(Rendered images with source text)
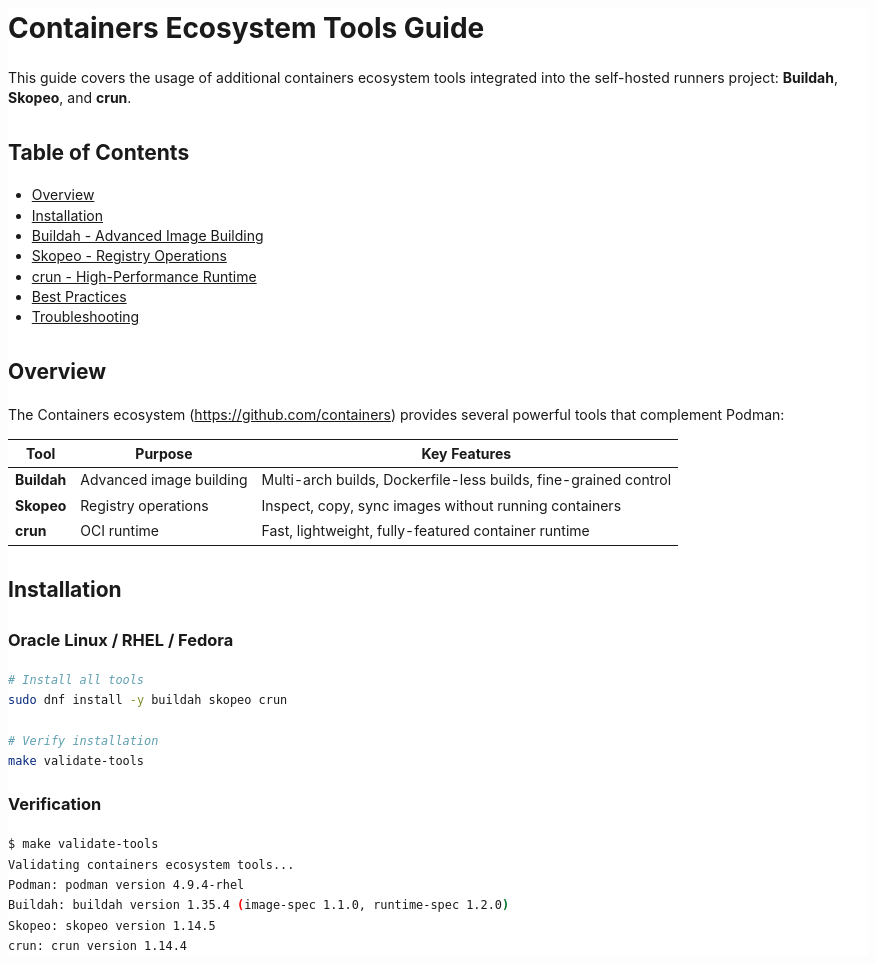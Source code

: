# Containers Ecosystem Tools Guide

This guide covers the usage of additional containers ecosystem tools integrated into the self-hosted runners project: **Buildah**, **Skopeo**, and **crun**.

## Table of Contents

- [Overview](#overview)
- [Installation](#installation)
- [Buildah - Advanced Image Building](#buildah---advanced-image-building)
- [Skopeo - Registry Operations](#skopeo---registry-operations)
- [crun - High-Performance Runtime](#crun---high-performance-runtime)
- [Best Practices](#best-practices)
- [Troubleshooting](#troubleshooting)

## Overview

The Containers ecosystem (https://github.com/containers) provides several powerful tools that complement Podman:

| Tool | Purpose | Key Features |
|------|---------|--------------|
| **Buildah** | Advanced image building | Multi-arch builds, Dockerfile-less builds, fine-grained control |
| **Skopeo** | Registry operations | Inspect, copy, sync images without running containers |
| **crun** | OCI runtime | Fast, lightweight, fully-featured container runtime |

## Installation

### Oracle Linux / RHEL / Fedora

```bash
# Install all tools
sudo dnf install -y buildah skopeo crun

# Verify installation
make validate-tools
```

### Verification

```bash
$ make validate-tools
Validating containers ecosystem tools...
Podman: podman version 4.9.4-rhel
Buildah: buildah version 1.35.4 (image-spec 1.1.0, runtime-spec 1.2.0)
Skopeo: skopeo version 1.14.5
crun: crun version 1.14.4
```

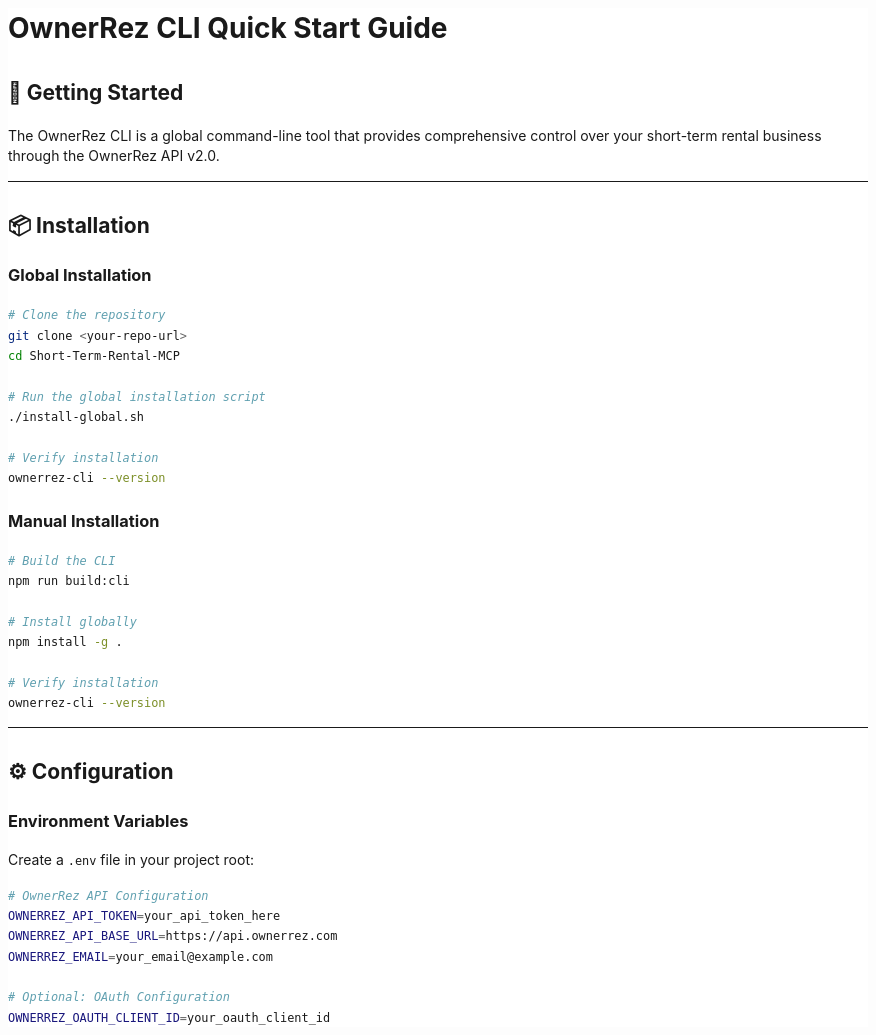 # OwnerRez CLI Quick Start Guide

## 🚀 **Getting Started**

The OwnerRez CLI is a global command-line tool that provides comprehensive control over your short-term rental business through the OwnerRez API v2.0.

---

## 📦 **Installation**

### **Global Installation**
```bash
# Clone the repository
git clone <your-repo-url>
cd Short-Term-Rental-MCP

# Run the global installation script
./install-global.sh

# Verify installation
ownerrez-cli --version
```

### **Manual Installation**
```bash
# Build the CLI
npm run build:cli

# Install globally
npm install -g .

# Verify installation
ownerrez-cli --version
```

---

## ⚙️ **Configuration**

### **Environment Variables**
Create a `.env` file in your project root:
```bash
# OwnerRez API Configuration
OWNERREZ_API_TOKEN=your_api_token_here
OWNERREZ_API_BASE_URL=https://api.ownerrez.com
OWNERREZ_EMAIL=your_email@example.com

# Optional: OAuth Configuration
OWNERREZ_OAUTH_CLIENT_ID=your_oauth_client_id
```
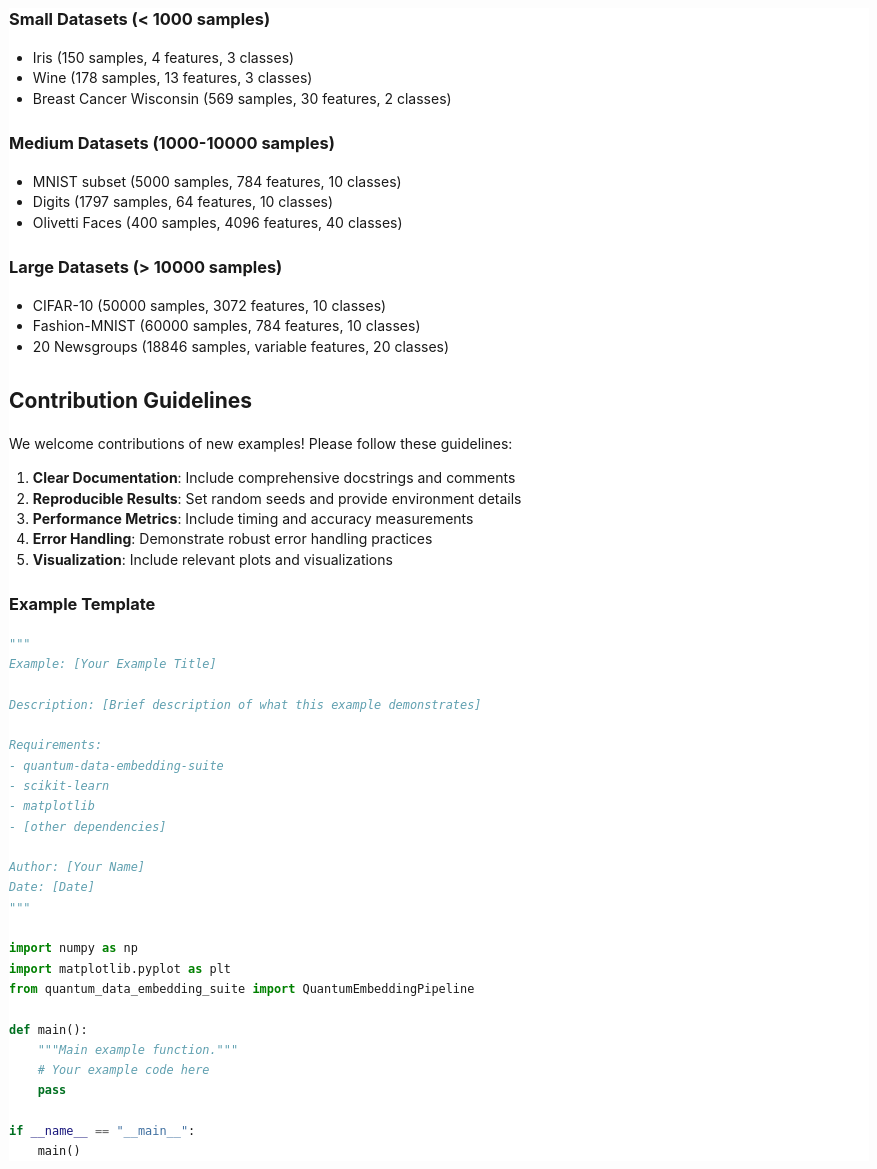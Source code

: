 ### Small Datasets (< 1000 samples)

- Iris (150 samples, 4 features, 3 classes)
- Wine (178 samples, 13 features, 3 classes)
- Breast Cancer Wisconsin (569 samples, 30 features, 2 classes)

### Medium Datasets (1000-10000 samples)

- MNIST subset (5000 samples, 784 features, 10 classes)
- Digits (1797 samples, 64 features, 10 classes)
- Olivetti Faces (400 samples, 4096 features, 40 classes)

### Large Datasets (> 10000 samples)

- CIFAR-10 (50000 samples, 3072 features, 10 classes)
- Fashion-MNIST (60000 samples, 784 features, 10 classes)
- 20 Newsgroups (18846 samples, variable features, 20 classes)

## Contribution Guidelines

We welcome contributions of new examples! Please follow these guidelines:

1. **Clear Documentation**: Include comprehensive docstrings and comments
2. **Reproducible Results**: Set random seeds and provide environment details
3. **Performance Metrics**: Include timing and accuracy measurements
4. **Error Handling**: Demonstrate robust error handling practices
5. **Visualization**: Include relevant plots and visualizations

### Example Template

```python
"""
Example: [Your Example Title]

Description: [Brief description of what this example demonstrates]

Requirements:
- quantum-data-embedding-suite
- scikit-learn
- matplotlib
- [other dependencies]

Author: [Your Name]
Date: [Date]
"""

import numpy as np
import matplotlib.pyplot as plt
from quantum_data_embedding_suite import QuantumEmbeddingPipeline

def main():
    """Main example function."""
    # Your example code here
    pass

if __name__ == "__main__":
    main()
```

◆ **WORK INSTRUCTIONS**:
The result should be the full set of entries above, restated exactly and without images.

◆ **ANSWER SECTION**:
Source code

:# Containers Ecosystem Tools Guide

This guide covers the usage of additional containers ecosystem tools integrated into the self-hosted runners project: **Buildah**, **Skopeo**, and **crun**.

## Table of Contents

- [Overview](#overview)
- [Installation](#installation)
- [Buildah - Advanced Image Building](#buildah---advanced-image-building)
- [Skopeo - Registry Operations](#skopeo---registry-operations)
- [crun - High-Performance Runtime](#crun---high-performance-runtime)
- [Best Practices](#best-practices)
- [Troubleshooting](#troubleshooting)

## Overview

The Containers ecosystem (https://github.com/containers) provides several powerful tools that complement Podman:

| Tool | Purpose | Key Features |
|------|---------|--------------|
| **Buildah** | Advanced image building | Multi-arch builds, Dockerfile-less builds, fine-grained control |
| **Skopeo** | Registry operations | Inspect, copy, sync images without running containers |
| **crun** | OCI runtime | Fast, lightweight, fully-featured container runtime |

## Installation

### Oracle Linux / RHEL / Fedora

```bash
# Install all tools
sudo dnf install -y buildah skopeo crun

# Verify installation
make validate-tools
```

### Verification

```bash
$ make validate-tools
Validating containers ecosystem tools...
Podman: podman version 4.9.4-rhel
Buildah: buildah version 1.35.4 (image-spec 1.1.0, runtime-spec 1.2.0)
Skopeo: skopeo version 1.14.5
crun: crun version 1.14.4
```

 # OwnerRez CLI Quick Start Guide

## 🚀 **Getting Started**

The OwnerRez CLI is a global command-line tool that provides comprehensive control over your short-term rental business through the OwnerRez API v2.0.

---

## 📦 **Installation**

### **Global Installation**
```bash
# Clone the repository
git clone <your-repo-url>
cd Short-Term-Rental-MCP

# Run the global installation script
./install-global.sh

# Verify installation
ownerrez-cli --version
```

### **Manual Installation**
```bash
# Build the CLI
npm run build:cli

# Install globally
npm install -g .

# Verify installation
ownerrez-cli --version
```

---

## ⚙️ **Configuration**

### **Environment Variables**
Create a `.env` file in your project root:
```bash
# OwnerRez API Configuration
OWNERREZ_API_TOKEN=your_api_token_here
OWNERREZ_API_BASE_URL=https://api.ownerrez.com
OWNERREZ_EMAIL=your_email@example.com

# Optional: OAuth Configuration
OWNERREZ_OAUTH_CLIENT_ID=your_oauth_client_id
```
Source code

: ### Small Datasets (< 1000 samples)

- Iris (150 samples, 4 features, 3 classes)
- Wine (178 samples, 13 features, 3 classes)
- Breast Cancer Wisconsin (569 samples, 30 features, 2 classes)

### Medium Datasets (1000-10000 samples)

- MNIST subset (5000 samples, 784 features, 10 classes)
- Digits (1797 samples, 64 features, 10 classes)
- Olivetti Faces (400 samples, 4096 features, 40 classes)

### Large Datasets (> 10000 samples)

- CIFAR-10 (50000 samples, 3072 features, 10 classes)
- Fashion-MNIST (60000 samples, 784 features, 10 classes)
- 20 Newsgroups (18846 samples, variable features, 20 classes)

## Contribution Guidelines

We welcome contributions of new examples! Please follow these guidelines:

1. **Clear Documentation**: Include comprehensive docstrings and comments
2. **Reproducible Results**: Set random seeds and provide environment details
3. **Performance Metrics**: Include timing and accuracy measurements
4. **Error Handling**: Demonstrate robust error handling practices
5. **Visualization**: Include relevant plots and visualizations

### Example Template

```python
"""
Example: [Your Example Title]

Description: [Brief description of what this example demonstrates]

Requirements:
- quantum-data-embedding-suite
- scikit-learn
- matplotlib
- [other dependencies]

Author: [Your Name]
Date: [Date]
"""

import numpy as np
import matplotlib.pyplot as plt
from quantum_data_embedding_suite import QuantumEmbeddingPipeline

def main():
    """Main example function."""
    # Your example code here
    pass

if __name__ == "__main__":
    main()
```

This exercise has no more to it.